Collectively, these recommendations certainly present a positive vision of history at history sites. My questions and concerns are where the rubber hits the road. Exactly how are these recommendations to be implemented? What do they really mean on the frontlines where the worlds of the tourist visitor and the Park Ranger intersect? Since historic sites are not cookie cutter facilities, what do they mean in the different settings? How are Park Rangers to be trained to do what the recommendations suggest?

Ironically, the tourist visitor already has implemented some of these recommendations. When tourists plan a vacation trip, they select the places they intend to visit. In other words, they are positioning an historic site within a host of places in their one-week vacation. In so doing, they are making connections to other venues, not all necessarily historic, as they schedule their trip.
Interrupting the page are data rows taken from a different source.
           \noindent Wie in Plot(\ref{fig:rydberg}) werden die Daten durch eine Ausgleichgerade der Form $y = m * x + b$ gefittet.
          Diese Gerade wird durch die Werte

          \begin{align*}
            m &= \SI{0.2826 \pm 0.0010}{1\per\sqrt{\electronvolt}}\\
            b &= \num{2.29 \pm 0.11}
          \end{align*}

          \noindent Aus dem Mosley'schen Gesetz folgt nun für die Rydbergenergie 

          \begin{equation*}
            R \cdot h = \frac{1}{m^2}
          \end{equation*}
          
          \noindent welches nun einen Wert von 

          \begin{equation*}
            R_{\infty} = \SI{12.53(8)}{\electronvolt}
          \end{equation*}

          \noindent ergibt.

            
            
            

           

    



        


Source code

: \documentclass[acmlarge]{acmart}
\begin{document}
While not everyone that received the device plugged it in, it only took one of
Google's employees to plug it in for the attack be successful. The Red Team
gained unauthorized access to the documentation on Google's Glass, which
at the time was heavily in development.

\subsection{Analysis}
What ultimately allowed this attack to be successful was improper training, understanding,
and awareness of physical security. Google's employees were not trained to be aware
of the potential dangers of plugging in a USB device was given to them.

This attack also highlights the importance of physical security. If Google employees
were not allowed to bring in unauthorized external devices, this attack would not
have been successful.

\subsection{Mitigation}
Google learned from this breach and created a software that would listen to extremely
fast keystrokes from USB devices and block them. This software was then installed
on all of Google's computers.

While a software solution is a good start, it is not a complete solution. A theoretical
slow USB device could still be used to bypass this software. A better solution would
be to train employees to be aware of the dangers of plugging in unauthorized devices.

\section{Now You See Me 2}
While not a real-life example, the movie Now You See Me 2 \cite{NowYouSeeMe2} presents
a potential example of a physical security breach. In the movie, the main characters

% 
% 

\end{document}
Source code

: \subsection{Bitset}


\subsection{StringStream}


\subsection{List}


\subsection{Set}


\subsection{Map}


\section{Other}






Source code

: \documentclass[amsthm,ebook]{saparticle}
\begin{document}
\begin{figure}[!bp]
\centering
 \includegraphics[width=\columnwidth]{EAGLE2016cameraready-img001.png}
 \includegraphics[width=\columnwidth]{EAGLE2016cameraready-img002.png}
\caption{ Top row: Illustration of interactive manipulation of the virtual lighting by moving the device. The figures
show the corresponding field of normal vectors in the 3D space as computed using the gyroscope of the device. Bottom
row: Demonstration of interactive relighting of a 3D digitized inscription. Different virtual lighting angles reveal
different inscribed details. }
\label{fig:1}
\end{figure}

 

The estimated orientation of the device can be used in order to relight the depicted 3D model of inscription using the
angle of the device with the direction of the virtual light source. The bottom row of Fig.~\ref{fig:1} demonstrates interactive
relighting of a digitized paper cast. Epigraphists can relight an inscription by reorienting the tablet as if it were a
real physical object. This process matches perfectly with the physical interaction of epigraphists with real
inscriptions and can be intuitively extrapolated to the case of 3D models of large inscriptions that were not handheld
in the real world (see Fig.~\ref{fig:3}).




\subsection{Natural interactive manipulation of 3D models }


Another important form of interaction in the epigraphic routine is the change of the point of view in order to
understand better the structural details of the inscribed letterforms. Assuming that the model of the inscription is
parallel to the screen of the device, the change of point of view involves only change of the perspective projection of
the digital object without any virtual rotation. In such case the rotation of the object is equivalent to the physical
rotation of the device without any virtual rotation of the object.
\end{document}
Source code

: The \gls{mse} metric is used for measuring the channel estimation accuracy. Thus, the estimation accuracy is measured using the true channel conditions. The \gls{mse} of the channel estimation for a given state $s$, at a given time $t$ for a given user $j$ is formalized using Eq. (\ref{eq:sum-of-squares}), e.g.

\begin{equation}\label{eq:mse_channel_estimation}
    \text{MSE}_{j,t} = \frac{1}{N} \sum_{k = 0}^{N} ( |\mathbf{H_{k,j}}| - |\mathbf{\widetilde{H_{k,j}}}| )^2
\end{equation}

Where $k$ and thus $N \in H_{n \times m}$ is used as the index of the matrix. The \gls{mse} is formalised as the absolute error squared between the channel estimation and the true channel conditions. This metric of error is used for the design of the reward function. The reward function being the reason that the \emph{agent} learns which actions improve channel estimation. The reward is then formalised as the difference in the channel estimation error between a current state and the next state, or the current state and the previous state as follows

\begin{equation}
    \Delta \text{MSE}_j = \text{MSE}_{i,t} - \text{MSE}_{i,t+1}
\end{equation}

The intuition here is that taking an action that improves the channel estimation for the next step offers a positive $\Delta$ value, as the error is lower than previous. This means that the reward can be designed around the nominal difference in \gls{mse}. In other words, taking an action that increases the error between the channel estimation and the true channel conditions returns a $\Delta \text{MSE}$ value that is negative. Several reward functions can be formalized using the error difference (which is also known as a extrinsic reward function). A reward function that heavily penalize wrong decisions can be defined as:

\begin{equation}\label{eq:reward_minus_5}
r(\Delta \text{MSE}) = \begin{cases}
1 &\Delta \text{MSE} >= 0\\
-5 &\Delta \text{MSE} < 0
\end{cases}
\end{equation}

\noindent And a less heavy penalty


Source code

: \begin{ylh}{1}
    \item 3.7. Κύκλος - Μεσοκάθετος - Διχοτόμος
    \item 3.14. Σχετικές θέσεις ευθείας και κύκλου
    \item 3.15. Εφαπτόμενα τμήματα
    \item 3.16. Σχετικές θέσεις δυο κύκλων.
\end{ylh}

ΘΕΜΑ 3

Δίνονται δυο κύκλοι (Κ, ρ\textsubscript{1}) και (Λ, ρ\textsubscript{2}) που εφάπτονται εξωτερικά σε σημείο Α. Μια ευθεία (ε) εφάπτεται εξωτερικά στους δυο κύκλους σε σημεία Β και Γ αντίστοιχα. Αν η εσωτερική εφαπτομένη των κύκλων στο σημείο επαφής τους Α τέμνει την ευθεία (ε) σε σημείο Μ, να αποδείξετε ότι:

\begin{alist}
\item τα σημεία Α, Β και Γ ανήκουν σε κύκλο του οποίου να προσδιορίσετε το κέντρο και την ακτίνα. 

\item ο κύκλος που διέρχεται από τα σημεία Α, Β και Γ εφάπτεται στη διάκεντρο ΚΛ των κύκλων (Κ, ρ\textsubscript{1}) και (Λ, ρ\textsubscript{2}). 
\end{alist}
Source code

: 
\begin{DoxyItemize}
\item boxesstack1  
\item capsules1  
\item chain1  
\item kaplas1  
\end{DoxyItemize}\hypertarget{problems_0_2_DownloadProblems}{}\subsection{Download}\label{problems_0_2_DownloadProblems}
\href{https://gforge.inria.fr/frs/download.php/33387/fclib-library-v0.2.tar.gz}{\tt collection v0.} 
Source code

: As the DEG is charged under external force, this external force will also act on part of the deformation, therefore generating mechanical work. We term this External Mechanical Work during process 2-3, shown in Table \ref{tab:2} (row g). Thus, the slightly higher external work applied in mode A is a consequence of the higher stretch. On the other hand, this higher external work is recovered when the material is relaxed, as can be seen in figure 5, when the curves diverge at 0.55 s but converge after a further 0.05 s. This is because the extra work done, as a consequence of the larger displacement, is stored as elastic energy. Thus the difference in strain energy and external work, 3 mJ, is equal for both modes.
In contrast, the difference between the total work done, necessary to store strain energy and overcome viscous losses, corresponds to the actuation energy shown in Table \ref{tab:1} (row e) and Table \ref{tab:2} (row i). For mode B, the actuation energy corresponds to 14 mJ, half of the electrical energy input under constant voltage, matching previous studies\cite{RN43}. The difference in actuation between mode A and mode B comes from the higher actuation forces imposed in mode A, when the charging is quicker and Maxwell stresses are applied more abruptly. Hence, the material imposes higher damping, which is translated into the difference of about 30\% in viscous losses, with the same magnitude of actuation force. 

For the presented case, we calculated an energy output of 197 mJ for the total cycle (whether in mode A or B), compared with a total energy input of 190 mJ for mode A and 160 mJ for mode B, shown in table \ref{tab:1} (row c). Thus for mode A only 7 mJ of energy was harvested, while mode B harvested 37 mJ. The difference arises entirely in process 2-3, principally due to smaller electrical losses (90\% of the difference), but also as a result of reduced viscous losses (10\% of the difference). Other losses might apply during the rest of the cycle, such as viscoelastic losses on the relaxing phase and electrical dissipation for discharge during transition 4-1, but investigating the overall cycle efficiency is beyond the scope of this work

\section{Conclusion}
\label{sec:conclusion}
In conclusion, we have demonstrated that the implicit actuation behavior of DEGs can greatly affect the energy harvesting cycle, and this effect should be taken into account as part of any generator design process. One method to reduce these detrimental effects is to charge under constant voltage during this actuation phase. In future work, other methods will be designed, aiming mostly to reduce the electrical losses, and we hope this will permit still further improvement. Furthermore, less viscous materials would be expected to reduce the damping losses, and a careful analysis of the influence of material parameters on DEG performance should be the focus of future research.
Sometimes the geographic range of the associated sites to a NPS historic site may be quite extensive. Think of the Civil War battlefields as the most obvious. Sites also may be connected to state, county, local, and private sites as well in the event covered or the person/people who lived at the NPS site. This means cooperating and collaborating both within the NPS especially across thematic lines and with external organizations. Is there a mechanism to do that?

There are a wide range of facilitates within the NPS umbrella. Some would find it easier to comply with these suggestions than others. For example in New York, there is a giant FDR and Eleanor Roosevelt complex in Hyde Park including grounds, multiple structures, a presidential library, and a visitor center thanks in part to Friends with Benefits. I have conducted week-long Teacherhostel/Historyhostel at the site combing NPS and non-NPS presenters, tours, and walks. People can spend a day there on their own and the site has its own cafeteria. This site has the size to implement the recommendations if it hasn’t done so.

On the other hand, there is nearby St. Paul’s Church, scrunched into a now-commercial area in Mount Vernon. The site is owned by the NPS but operated by a private group. Its friends group doesn’t begin to compare to that of the Roosevelts. It lacks the space of the larger Roosevelt site. Its lectures are in the unairconditioned church itself where we sit in the colonial church pews. Quite a different experience. Although I park often by Grant’s Tomb by the Hudson River near Riverside Church in Manhattan, its setting in a plaza makes it a stop on the gazillions of bus tours “doing Manhattan.” It really is a tomb. People take their pictures and then it is on to the next non-NPS site which has nothing to do with Grant. How should these sites implement the recommendations?

Before continuing to exam Imperiled Promise, I suggest certain actions to be taken which would benefit not only the NPS but the history community in general.

1. Workshops on recommendations of Imperiled Promise to be held in the primary NPS areas in New York such as New York City, Hyde Park, Saratoga, and Rome.

2. The workshops to be open to non-NPS sites including the NYSOPRHP sites. As an example, the NPS has a site at Fort Stanwix in Rome, it operates the aforementioned Battle of Oriskany site for the NYSOPRHP which owns it. NYSOPRHP also owns and operates nearby the home of the commander of the American force, Palatine General Herkimer (but without a site manager). Then there are related non-government sites like Herkimer’s Church and the Shako:Wi Cultural Center of the Oneida who supported the American side in this America Revolution battle. The division of the Haudenosaunee into competing sides for one tribe fought another had lasting effects to this very day. Look how much is missed if only one site is visited or if the separate sites do not function together.

Imperiled Promise isn’t only a wakeup call to the NPS to get its history act together, it’s a call to the entire history community. Is anybody listening?